The dmesg output says it all:


```
drmn0: failed to load firmware with name: i915/kbl_dmc_ver1_04.bin
drmn0: Failed to load DMC firmware i915/kbl_dmc_ver1_04.bin. Disabling runtime power management.
drmn0: DMC firmware homepage: [URL]https://01.org/linuxgraphics/downloads/firmware[/URL]
```

You are obviously missing the firmware for your driver. So either take a look if there is a package with the firmware on freshports.org, or visit the URL shown in the error and look for FreeBSD installation instructions for the firmware.
I personally use an AMDGPU card and I had to install separate packages with the firmware: graphics/gpu-firmware-kmod.

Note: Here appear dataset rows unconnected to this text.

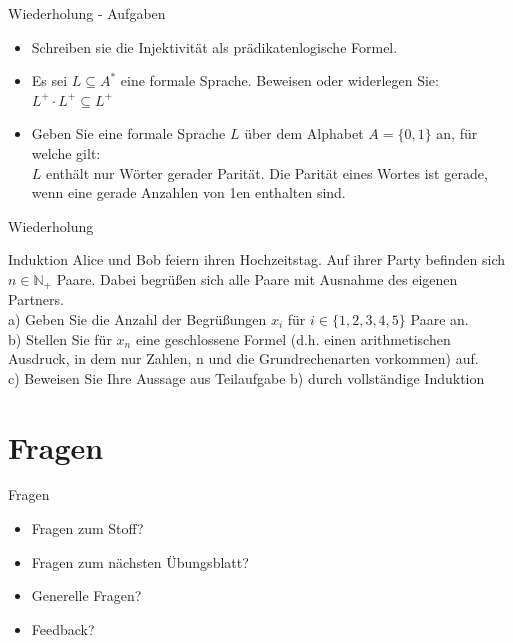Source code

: 	
	
	\begin{frame} {Wiederholung - Aufgaben}
		\begin{itemize}
			\item Schreiben sie die Injektivität als prädikatenlogische Formel.
			\pause
			\item Es sei $L \subseteq A^*$ eine formale Sprache. Beweisen oder widerlegen Sie:\\
			$L^+ \cdot L^+ \subseteq L^+$
			\pause
			\item Geben Sie eine formale Sprache $L$ über dem Alphabet $A=\{0,1\}$ an, für welche gilt:\\
				$L$ enthält nur Wörter gerader Parität. 
				Die Parität eines Wortes ist gerade, wenn eine gerade Anzahlen von 1en enthalten sind.
		\end{itemize}
	\end{frame}
	
	
	
	\begin{frame} {Wiederholung}
		\begin{block}{Induktion}
			Alice und Bob feiern ihren Hochzeitstag. Auf ihrer Party befinden sich $n \in \mathbb{N}_+$ Paare.
			Dabei begrüßen sich alle Paare mit Ausnahme des eigenen Partners.\\
			\vspace{10pt}
			a) Geben Sie die Anzahl der Begrüßungen $x_i$ für $i \in \{1,2,3,4,5\}$ Paare an.\\
			\vspace{10pt}
			b) Stellen Sie für $x_n$ eine geschlossene Formel (d.h. einen arithmetischen Ausdruck, in dem nur Zahlen, n und die Grundrechenarten vorkommen) auf.\\
			\vspace{10pt}
			c) Beweisen Sie Ihre Aussage aus Teilaufgabe b) durch vollständige Induktion
		\end{block}
	\end{frame}
	
	
	
	\section{Fragen}
	\begin{frame} {Fragen}
		\begin{itemize}
			\item Fragen zum Stoff?
			\item Fragen zum n\"achsten \"Ubungsblatt?
			\item Generelle Fragen?
			\item Feedback?
		\end{itemize}
	\end{frame}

Maybe you need the same package, check it.


----------



## Victor910 (Oct 15, 2019)

I believe this must download automatically, but.... 
This was the main reason why I switching to drm-stable-kmod, the file has been download automatically, in other words, I did not have this error in my old dmesg log.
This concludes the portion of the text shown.